'''

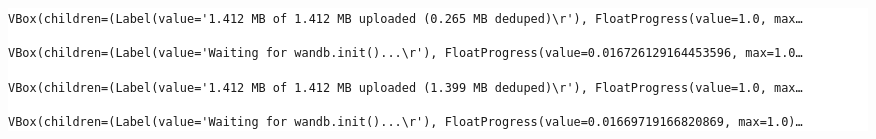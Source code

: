 <div dangerouslySetInnerHTML={{ __html: quartoRawHtml[58] }} />

<div dangerouslySetInnerHTML={{ __html: quartoRawHtml[59] }} />

<div dangerouslySetInnerHTML={{ __html: quartoRawHtml[60] }} />

<div dangerouslySetInnerHTML={{ __html: quartoRawHtml[61] }} />

<div dangerouslySetInnerHTML={{ __html: quartoRawHtml[62] }} />

<div dangerouslySetInnerHTML={{ __html: quartoRawHtml[63] }} />

<div dangerouslySetInnerHTML={{ __html: quartoRawHtml[64] }} />

``` text
VBox(children=(Label(value='1.412 MB of 1.412 MB uploaded (0.265 MB deduped)\r'), FloatProgress(value=1.0, max…
```

<div dangerouslySetInnerHTML={{ __html: quartoRawHtml[65] }} />

<div dangerouslySetInnerHTML={{ __html: quartoRawHtml[66] }} />

``` text
VBox(children=(Label(value='Waiting for wandb.init()...\r'), FloatProgress(value=0.016726129164453596, max=1.0…
```

<div dangerouslySetInnerHTML={{ __html: quartoRawHtml[67] }} />

<div dangerouslySetInnerHTML={{ __html: quartoRawHtml[68] }} />

<div dangerouslySetInnerHTML={{ __html: quartoRawHtml[69] }} />

<div dangerouslySetInnerHTML={{ __html: quartoRawHtml[70] }} />

<div dangerouslySetInnerHTML={{ __html: quartoRawHtml[71] }} />

<div dangerouslySetInnerHTML={{ __html: quartoRawHtml[72] }} />

<div dangerouslySetInnerHTML={{ __html: quartoRawHtml[73] }} />

``` text
VBox(children=(Label(value='1.412 MB of 1.412 MB uploaded (1.399 MB deduped)\r'), FloatProgress(value=1.0, max…
```

<div dangerouslySetInnerHTML={{ __html: quartoRawHtml[74] }} />

<div dangerouslySetInnerHTML={{ __html: quartoRawHtml[75] }} />

``` text
VBox(children=(Label(value='Waiting for wandb.init()...\r'), FloatProgress(value=0.01669719166820869, max=1.0)…
```

<div dangerouslySetInnerHTML={{ __html: quartoRawHtml[76] }} />

<div dangerouslySetInnerHTML={{ __html: quartoRawHtml[77] }} />

<div dangerouslySetInnerHTML={{ __html: quartoRawHtml[78] }} />

<div dangerouslySetInnerHTML={{ __html: quartoRawHtml[79] }} />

'''

[What needs to be done] Exactly as written, copy out the listing, but without any pictures.

[Completed exercise]
Source code

: <div dangerouslySetInnerHTML={{ __html: quartoRawHtml[58] }} />

<div dangerouslySetInnerHTML={{ __html: quartoRawHtml[59] }} />

<div dangerouslySetInnerHTML={{ __html: quartoRawHtml[60] }} />

<div dangerouslySetInnerHTML={{ __html: quartoRawHtml[61] }} />

<div dangerouslySetInnerHTML={{ __html: quartoRawHtml[62] }} />

<div dangerouslySetInnerHTML={{ __html: quartoRawHtml[63] }} />

<div dangerouslySetInnerHTML={{ __html: quartoRawHtml[64] }} />

``` text
VBox(children=(Label(value='1.412 MB of 1.412 MB uploaded (0.265 MB deduped)\r'), FloatProgress(value=1.0, max…
```

<div dangerouslySetInnerHTML={{ __html: quartoRawHtml[65] }} />

<div dangerouslySetInnerHTML={{ __html: quartoRawHtml[66] }} />

``` text
VBox(children=(Label(value='Waiting for wandb.init()...\r'), FloatProgress(value=0.016726129164453596, max=1.0…
```

<div dangerouslySetInnerHTML={{ __html: quartoRawHtml[67] }} />

<div dangerouslySetInnerHTML={{ __html: quartoRawHtml[68] }} />

<div dangerouslySetInnerHTML={{ __html: quartoRawHtml[69] }} />

<div dangerouslySetInnerHTML={{ __html: quartoRawHtml[70] }} />

<div dangerouslySetInnerHTML={{ __html: quartoRawHtml[71] }} />

<div dangerouslySetInnerHTML={{ __html: quartoRawHtml[72] }} />

<div dangerouslySetInnerHTML={{ __html: quartoRawHtml[73] }} />

``` text
VBox(children=(Label(value='1.412 MB of 1.412 MB uploaded (1.399 MB deduped)\r'), FloatProgress(value=1.0, max…
```

<div dangerouslySetInnerHTML={{ __html: quartoRawHtml[74] }} />

<div dangerouslySetInnerHTML={{ __html: quartoRawHtml[75] }} />

``` text
VBox(children=(Label(value='Waiting for wandb.init()...\r'), FloatProgress(value=0.01669719166820869, max=1.0)…
```

<div dangerouslySetInnerHTML={{ __html: quartoRawHtml[76] }} />

<div dangerouslySetInnerHTML={{ __html: quartoRawHtml[77] }} />

<div dangerouslySetInnerHTML={{ __html: quartoRawHtml[78] }} />

<div dangerouslySetInnerHTML={{ __html: quartoRawHtml[79] }} />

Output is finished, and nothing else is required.